▶ _What you will do_
Reproduce the entries in full and exactly. Pictures stay out.

[Saved entries]
^^^^
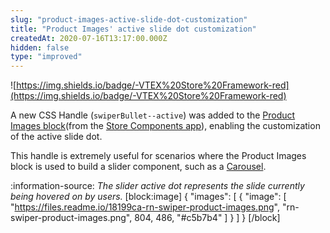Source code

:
 ```yaml
---
slug: "product-images-active-slide-dot-customization"
title: "Product Images' active slide dot customization"
createdAt: 2020-07-16T13:17:00.000Z
hidden: false
type: "improved"
---
```


![https://img.shields.io/badge/-VTEX%20Store%20Framework-red](https://img.shields.io/badge/-VTEX%20Store%20Framework-red)

A new CSS Handle (`swiperBullet--active`) was added to the [Product Images block](https://vtex.io/docs/components/all/vtex.store-components/productimages)(from the [Store Components app](https://vtex.io/docs/components/all/vtex.store-components/)), enabling the customization of the active slide dot. 

This handle is extremely useful for scenarios where the Product Images block is used to build a slider component, such as a [Carousel](https://vtex.io/docs/recipes/templates/building-a-carousel-using-slider-layout).

:information-source: *The slider active dot represents the slide currently being hovered on by users.*
[block:image]
{
  "images": [
    {
      "image": [
        "https://files.readme.io/18199ca-rn-swiper-product-images.png",
        "rn-swiper-product-images.png",
        804,
        486,
        "#c5b7b4"
      ]
    }
  ]
}
[/block]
^^^^
▶ _Completed exercise_
Source code

:
 ```yaml
---
slug: "product-images-active-slide-dot-customization"
title: "Product Images' active slide dot customization"
createdAt: 2020-07-16T13:17:00.000Z
hidden: false
type: "improved"
---
```


![https://img.shields.io/badge/-VTEX%20Store%20Framework-red](https://img.shields.io/badge/-VTEX%20Store%20Framework-red)

A new CSS Handle (`swiperBullet--active`) was added to the [Product Images block](https://vtex.io/docs/components/all/vtex.store-components/productimages)(from the [Store Components app](https://vtex.io/docs/components/all/vtex.store-components/)), enabling the customization of the active slide dot. 

This handle is extremely useful for scenarios where the Product Images block is used to build a slider component, such as a [Carousel](https://vtex.io/docs/recipes/templates/building-a-carousel-using-slider-layout).

:information-source: *The slider active dot represents the slide currently being hovered on by users.*
[block:image]
{
  "images": [
    {
      "image": [
        "https://files.readme.io/18199ca-rn-swiper-product-images.png",
        "rn-swiper-product-images.png",
        804,
        486,
        "#c5b7b4"
      ]
    }
  ]
}
[/block]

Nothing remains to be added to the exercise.